WHAT TO WORK ON> Could you restate the entries below word for word and leave the images out?

(Source texts of formatted documents)
+++
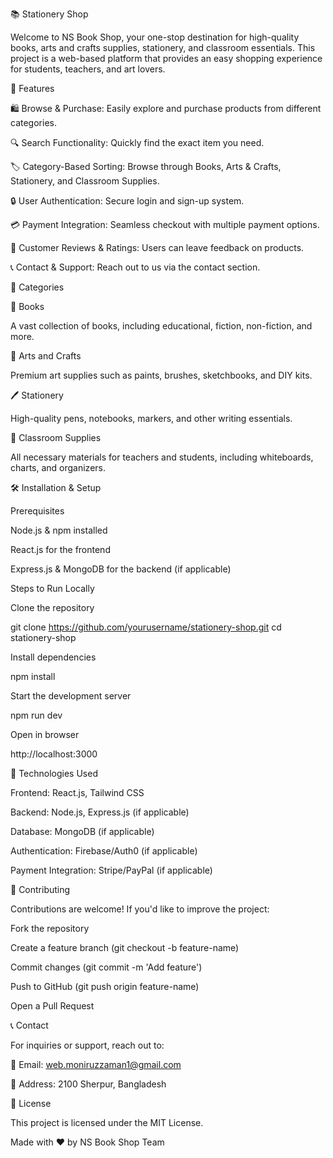 📚 Stationery Shop

Welcome to NS Book Shop, your one-stop destination for high-quality books, arts and crafts supplies, stationery, and classroom essentials. This project is a web-based platform that provides an easy shopping experience for students, teachers, and art lovers.

🚀 Features

🛍️ Browse & Purchase: Easily explore and purchase products from different categories.

🔍 Search Functionality: Quickly find the exact item you need.

🏷️ Category-Based Sorting: Browse through Books, Arts & Crafts, Stationery, and Classroom Supplies.

🔒 User Authentication: Secure login and sign-up system.

💳 Payment Integration: Seamless checkout with multiple payment options.

📝 Customer Reviews & Ratings: Users can leave feedback on products.

📞 Contact & Support: Reach out to us via the contact section.

📂 Categories

📖 Books

A vast collection of books, including educational, fiction, non-fiction, and more.

🎨 Arts and Crafts

Premium art supplies such as paints, brushes, sketchbooks, and DIY kits.

🖊️ Stationery

High-quality pens, notebooks, markers, and other writing essentials.

🏫 Classroom Supplies

All necessary materials for teachers and students, including whiteboards, charts, and organizers.

🛠️ Installation & Setup

Prerequisites

Node.js & npm installed

React.js for the frontend

Express.js & MongoDB for the backend (if applicable)

Steps to Run Locally

Clone the repository

git clone https://github.com/yourusername/stationery-shop.git
cd stationery-shop

Install dependencies

npm install

Start the development server

npm run dev

Open in browser

http://localhost:3000

🛒 Technologies Used

Frontend: React.js, Tailwind CSS

Backend: Node.js, Express.js (if applicable)

Database: MongoDB (if applicable)

Authentication: Firebase/Auth0 (if applicable)

Payment Integration: Stripe/PayPal (if applicable)

🤝 Contributing

Contributions are welcome! If you'd like to improve the project:

Fork the repository

Create a feature branch (git checkout -b feature-name)

Commit changes (git commit -m 'Add feature')

Push to GitHub (git push origin feature-name)

Open a Pull Request

📞 Contact

For inquiries or support, reach out to:

📧 Email: web.moniruzzaman1@gmail.com

📍 Address: 2100 Sherpur, Bangladesh

📜 License

This project is licensed under the MIT License.

Made with ❤️ by NS Book Shop Team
+++
ANSWER TO THIS PROBLEM>
 📚 Stationery Shop

Welcome to NS Book Shop, your one-stop destination for high-quality books, arts and crafts supplies, stationery, and classroom essentials. This project is a web-based platform that provides an easy shopping experience for students, teachers, and art lovers.

🚀 Features

🛍️ Browse & Purchase: Easily explore and purchase products from different categories.

🔍 Search Functionality: Quickly find the exact item you need.

🏷️ Category-Based Sorting: Browse through Books, Arts & Crafts, Stationery, and Classroom Supplies.

🔒 User Authentication: Secure login and sign-up system.

💳 Payment Integration: Seamless checkout with multiple payment options.

📝 Customer Reviews & Ratings: Users can leave feedback on products.

📞 Contact & Support: Reach out to us via the contact section.

📂 Categories

📖 Books

A vast collection of books, including educational, fiction, non-fiction, and more.

🎨 Arts and Crafts

Premium art supplies such as paints, brushes, sketchbooks, and DIY kits.

🖊️ Stationery

High-quality pens, notebooks, markers, and other writing essentials.

🏫 Classroom Supplies

All necessary materials for teachers and students, including whiteboards, charts, and organizers.

🛠️ Installation & Setup

Prerequisites

Node.js & npm installed

React.js for the frontend

Express.js & MongoDB for the backend (if applicable)

Steps to Run Locally

Clone the repository

git clone https://github.com/yourusername/stationery-shop.git
cd stationery-shop

Install dependencies

npm install

Start the development server

npm run dev

Open in browser

http://localhost:3000

🛒 Technologies Used

Frontend: React.js, Tailwind CSS

Backend: Node.js, Express.js (if applicable)

Database: MongoDB (if applicable)

Authentication: Firebase/Auth0 (if applicable)

Payment Integration: Stripe/PayPal (if applicable)

🤝 Contributing

Contributions are welcome! If you'd like to improve the project:

Fork the repository

Create a feature branch (git checkout -b feature-name)

Commit changes (git commit -m 'Add feature')

Push to GitHub (git push origin feature-name)

Open a Pull Request

📞 Contact

For inquiries or support, reach out to:

📧 Email: web.moniruzzaman1@gmail.com

📍 Address: 2100 Sherpur, Bangladesh

📜 License

This project is licensed under the MIT License.

Made with ❤️ by NS Book Shop Team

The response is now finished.